Objective To explore current results after staged operations in patients with functional single ventricle anomalies and pulmonary hypertension. Methods We retrospectively analyzed the clinical data of 129 patients with functional single ventricle anomalies and pulmonary hypertension undergoing pulmonary artery banding in our hospital between April 2008 and December 2015. There were 81 males and 48 females. There were 71 patients with double outlet of right ventricle, 17 patients with tricuspid atresia, 7 patients with transposition of great arteries, 33 patients with uni-ventricular heart, and one patient with complete atrio-ventricular septal defect. The surgical results, transition to Glenn procedure and subsequent transition to Fontan procedure were analyzed. Results The 129 patients underwent 159 operations of pulmonary artery banding totally. Hospital mortality was 4.7% (6/129).

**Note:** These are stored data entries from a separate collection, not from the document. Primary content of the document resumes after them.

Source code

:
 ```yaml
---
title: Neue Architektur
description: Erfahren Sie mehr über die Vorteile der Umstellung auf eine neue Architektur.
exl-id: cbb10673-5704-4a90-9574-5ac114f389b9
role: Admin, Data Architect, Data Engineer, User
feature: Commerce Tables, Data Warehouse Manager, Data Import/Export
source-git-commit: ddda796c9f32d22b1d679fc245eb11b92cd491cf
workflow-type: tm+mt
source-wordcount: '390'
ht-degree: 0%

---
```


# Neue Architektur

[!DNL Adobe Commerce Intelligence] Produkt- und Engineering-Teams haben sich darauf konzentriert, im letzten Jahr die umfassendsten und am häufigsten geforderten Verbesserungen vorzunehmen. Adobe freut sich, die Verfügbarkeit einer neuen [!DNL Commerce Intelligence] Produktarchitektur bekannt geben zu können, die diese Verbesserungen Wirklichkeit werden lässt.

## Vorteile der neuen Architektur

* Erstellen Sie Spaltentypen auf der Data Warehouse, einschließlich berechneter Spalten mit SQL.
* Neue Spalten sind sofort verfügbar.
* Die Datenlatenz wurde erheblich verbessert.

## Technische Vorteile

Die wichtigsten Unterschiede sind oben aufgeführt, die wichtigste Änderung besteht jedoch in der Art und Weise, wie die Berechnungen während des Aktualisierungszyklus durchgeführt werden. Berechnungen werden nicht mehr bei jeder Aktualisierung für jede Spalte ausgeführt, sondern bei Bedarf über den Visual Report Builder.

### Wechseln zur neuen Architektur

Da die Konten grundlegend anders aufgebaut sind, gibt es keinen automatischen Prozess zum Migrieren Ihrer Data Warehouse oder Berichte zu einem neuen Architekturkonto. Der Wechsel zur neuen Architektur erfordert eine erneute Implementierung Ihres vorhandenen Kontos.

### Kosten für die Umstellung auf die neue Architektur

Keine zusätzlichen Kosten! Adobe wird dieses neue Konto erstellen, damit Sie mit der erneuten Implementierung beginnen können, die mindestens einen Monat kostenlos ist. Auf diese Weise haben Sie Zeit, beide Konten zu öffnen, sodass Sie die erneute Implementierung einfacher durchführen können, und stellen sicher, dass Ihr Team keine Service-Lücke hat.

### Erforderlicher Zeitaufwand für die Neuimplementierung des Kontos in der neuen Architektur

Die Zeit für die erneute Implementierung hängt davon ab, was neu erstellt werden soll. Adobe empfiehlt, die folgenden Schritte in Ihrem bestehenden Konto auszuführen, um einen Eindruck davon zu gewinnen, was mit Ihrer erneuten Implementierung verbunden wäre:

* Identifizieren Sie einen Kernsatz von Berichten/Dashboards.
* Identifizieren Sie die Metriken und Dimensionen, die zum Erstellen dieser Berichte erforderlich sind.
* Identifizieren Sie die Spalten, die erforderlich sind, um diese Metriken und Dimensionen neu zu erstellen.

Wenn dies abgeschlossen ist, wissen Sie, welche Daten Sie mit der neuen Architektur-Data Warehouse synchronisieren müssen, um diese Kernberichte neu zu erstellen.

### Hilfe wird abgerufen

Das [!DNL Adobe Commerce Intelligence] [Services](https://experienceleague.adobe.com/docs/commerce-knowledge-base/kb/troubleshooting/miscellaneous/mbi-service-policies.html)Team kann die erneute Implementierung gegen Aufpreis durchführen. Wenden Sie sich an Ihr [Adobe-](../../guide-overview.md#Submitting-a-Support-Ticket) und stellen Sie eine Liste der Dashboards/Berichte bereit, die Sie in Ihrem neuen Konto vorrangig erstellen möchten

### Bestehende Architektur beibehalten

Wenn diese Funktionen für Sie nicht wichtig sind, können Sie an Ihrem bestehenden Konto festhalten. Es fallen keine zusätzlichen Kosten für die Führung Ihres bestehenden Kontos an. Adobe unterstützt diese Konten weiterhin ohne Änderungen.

Nine patients were lost to follow-up. Eighty-seven (67.4%) patients underwent the second-stage Glenn procedure, and 43 patients(33.3%) underwent third-stage Fontan procedure. Two patients died after Glenn and 3 patients died after Fontan separately. There were 32 patients who accompanied with coarctation, interruption of aortic arch, heterotaxy, total anomalous pulmonary venous connection or atrio-ventricular valve regurgitation. Fifteen (46.9%) patients succeeded in transition to Glenn, and 6 (18.8%) patients succeeded in transition to Fontan. Fourteen patients developed obstruction of left ventricular outlet tract or bulbo-ventricular foramen. Conclusion Early pulmonary artery banding is an acceptable strategy for patients with single ventricle anomalies and pulmonary hypertension. Outcomes and results of subsequent Glenn and Fontan procedures are generally good. Accompanied complex anomalies are risk factors for lower ratio of transition to Glenn and Fontan procedure.